When I as in second year at the University of Queensland my parents left home. They moved from Oakey on the Darling Downs to Eudunda in South Australia. My brother and I finished our studies in Brisbane; two other brothers went to Adelaide Uni.
So for 30 years we have been a family divided by 2000 kilometres.
I reckon at least once a year for those 30 years I have driven between Brisbane and Adelaide, or in recent times, Melbourne and Adelaide.
I know the Newell Highway very well: every tiny siding, every creek and crossing, every hamburger joint, every banana milkshake maker. Indeed, when I was popping on to the Breakfasters at 3RRR with Squaredy, 3G and Tinsel Tony Wilson, I wanted to do a segment called Know Your Newell. It didn’t quite get up. Instead we did Harmsy’s Highway which was great fun anyway.
The Handicapper is also a Queenslander so, in recent years, we have driven to visit her family (and my brother and his family, and a lot of old friends) for Christmas. The Newell is still wonderful.
On Monday and Tuesday The Handicapper and I and the three kids (Theo, 6; Anna, 4; and Evie, 2) travelled north. Leaving far too late on Monday we only made it to West Wyalong.
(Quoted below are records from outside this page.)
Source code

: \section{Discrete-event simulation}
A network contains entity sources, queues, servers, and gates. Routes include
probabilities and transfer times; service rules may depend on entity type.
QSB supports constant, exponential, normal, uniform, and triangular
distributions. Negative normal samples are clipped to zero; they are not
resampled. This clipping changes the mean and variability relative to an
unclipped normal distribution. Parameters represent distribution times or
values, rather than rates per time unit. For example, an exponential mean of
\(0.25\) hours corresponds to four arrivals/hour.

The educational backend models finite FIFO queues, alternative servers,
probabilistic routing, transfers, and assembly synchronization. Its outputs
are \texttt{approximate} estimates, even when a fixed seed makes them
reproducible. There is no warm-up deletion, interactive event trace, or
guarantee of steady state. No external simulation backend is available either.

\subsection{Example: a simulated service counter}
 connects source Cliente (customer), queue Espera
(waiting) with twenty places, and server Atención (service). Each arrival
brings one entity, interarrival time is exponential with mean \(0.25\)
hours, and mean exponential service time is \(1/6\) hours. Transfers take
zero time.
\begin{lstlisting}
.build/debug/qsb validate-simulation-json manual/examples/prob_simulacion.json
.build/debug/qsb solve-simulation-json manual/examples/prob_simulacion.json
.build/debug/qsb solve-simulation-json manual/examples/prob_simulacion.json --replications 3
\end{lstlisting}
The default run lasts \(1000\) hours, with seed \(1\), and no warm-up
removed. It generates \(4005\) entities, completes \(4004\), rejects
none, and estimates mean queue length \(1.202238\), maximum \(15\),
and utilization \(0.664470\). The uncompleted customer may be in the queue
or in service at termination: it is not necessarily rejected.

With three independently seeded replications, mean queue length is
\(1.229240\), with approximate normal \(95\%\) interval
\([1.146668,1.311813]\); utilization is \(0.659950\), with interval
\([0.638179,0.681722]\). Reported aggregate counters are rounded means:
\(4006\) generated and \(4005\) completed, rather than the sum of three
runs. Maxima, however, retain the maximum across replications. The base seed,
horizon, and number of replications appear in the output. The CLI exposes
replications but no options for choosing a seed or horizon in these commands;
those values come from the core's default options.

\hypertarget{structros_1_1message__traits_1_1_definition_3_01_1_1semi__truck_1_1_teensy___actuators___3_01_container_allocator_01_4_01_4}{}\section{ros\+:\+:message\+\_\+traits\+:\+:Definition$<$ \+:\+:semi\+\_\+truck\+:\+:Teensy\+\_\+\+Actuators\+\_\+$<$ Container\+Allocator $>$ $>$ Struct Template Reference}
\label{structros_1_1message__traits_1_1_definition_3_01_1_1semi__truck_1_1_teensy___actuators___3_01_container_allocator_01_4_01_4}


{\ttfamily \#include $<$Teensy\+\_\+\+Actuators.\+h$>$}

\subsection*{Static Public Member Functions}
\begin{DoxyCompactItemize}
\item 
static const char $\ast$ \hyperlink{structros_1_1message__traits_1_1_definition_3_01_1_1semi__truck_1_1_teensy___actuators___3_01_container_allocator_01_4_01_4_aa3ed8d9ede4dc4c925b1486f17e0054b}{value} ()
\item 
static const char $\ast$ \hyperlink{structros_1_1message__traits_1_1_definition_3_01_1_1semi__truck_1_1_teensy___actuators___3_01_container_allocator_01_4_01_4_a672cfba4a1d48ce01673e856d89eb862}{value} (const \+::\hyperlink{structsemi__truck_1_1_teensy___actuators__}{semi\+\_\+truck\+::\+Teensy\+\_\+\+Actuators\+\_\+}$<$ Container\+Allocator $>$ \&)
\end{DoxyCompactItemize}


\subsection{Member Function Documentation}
Yesterday (Christmas Eve) we just kept heading north. The kids were fantastic.
There was this great sense of people heading in the direction of loved ones.
Nanna had given us a new Christmas carols CD – very traditional choral music which resonates very deeply with my own childhood experience (and beyond).
At the same time, Damian Callinan gave us three CDs from his wedding – each is an excellent compilation of music from different eras. The first CD opens with Run Rabbit and the second track is Teddy Bear’s Picnic – both are in the style of early production which evoke memories of Movietone news and men and women in hats. Given the last two days, these two songs will have a place in Harms Family folklore forever. It is these simple things which carry complex meanings, whether we have words for them or not.
We made it through Goondi at about six last evening. There was a small storm to the south-east. Then on through Yelarbon and Inglewood. This is the bush. The kids were singing Away in a Manger. That memory will also last, the pipe organ swelling, the car filled with the voices of innocence.
We will be going to a Lutheran Christmas service in the city this morning and on to Christmas lunch with the extended family of The Handicapper.
Two days crossing the country with your own gives you time to contemplate – if you can ignore the chaos in the back seat.
Dashing through the bush
In a rusty Holden ute
Kelpie by my side
Esky in the boot.
The kids love it. Shocking hyperbole I know! But, in a secular and parochial sense, somehow appropriate for the trip.
Thanks to everyone who has been part of the life of www.footyalmanac.com.au this year.
The Handicapper and the tribe and I wish you all a very happy Christmas Day, whatever it means to you. I hope you find as something as deeply satisfying as I will: people around, Victorian sparkling, High country Riesling, Rockford Shiraz, (Mickey Randall’s) chook, mango salsa salad, and pav.
I also hope that, however you understand the world, you will experience the momentary paradox of simplicity and complexity, and feel that some things transcend the life of the mind.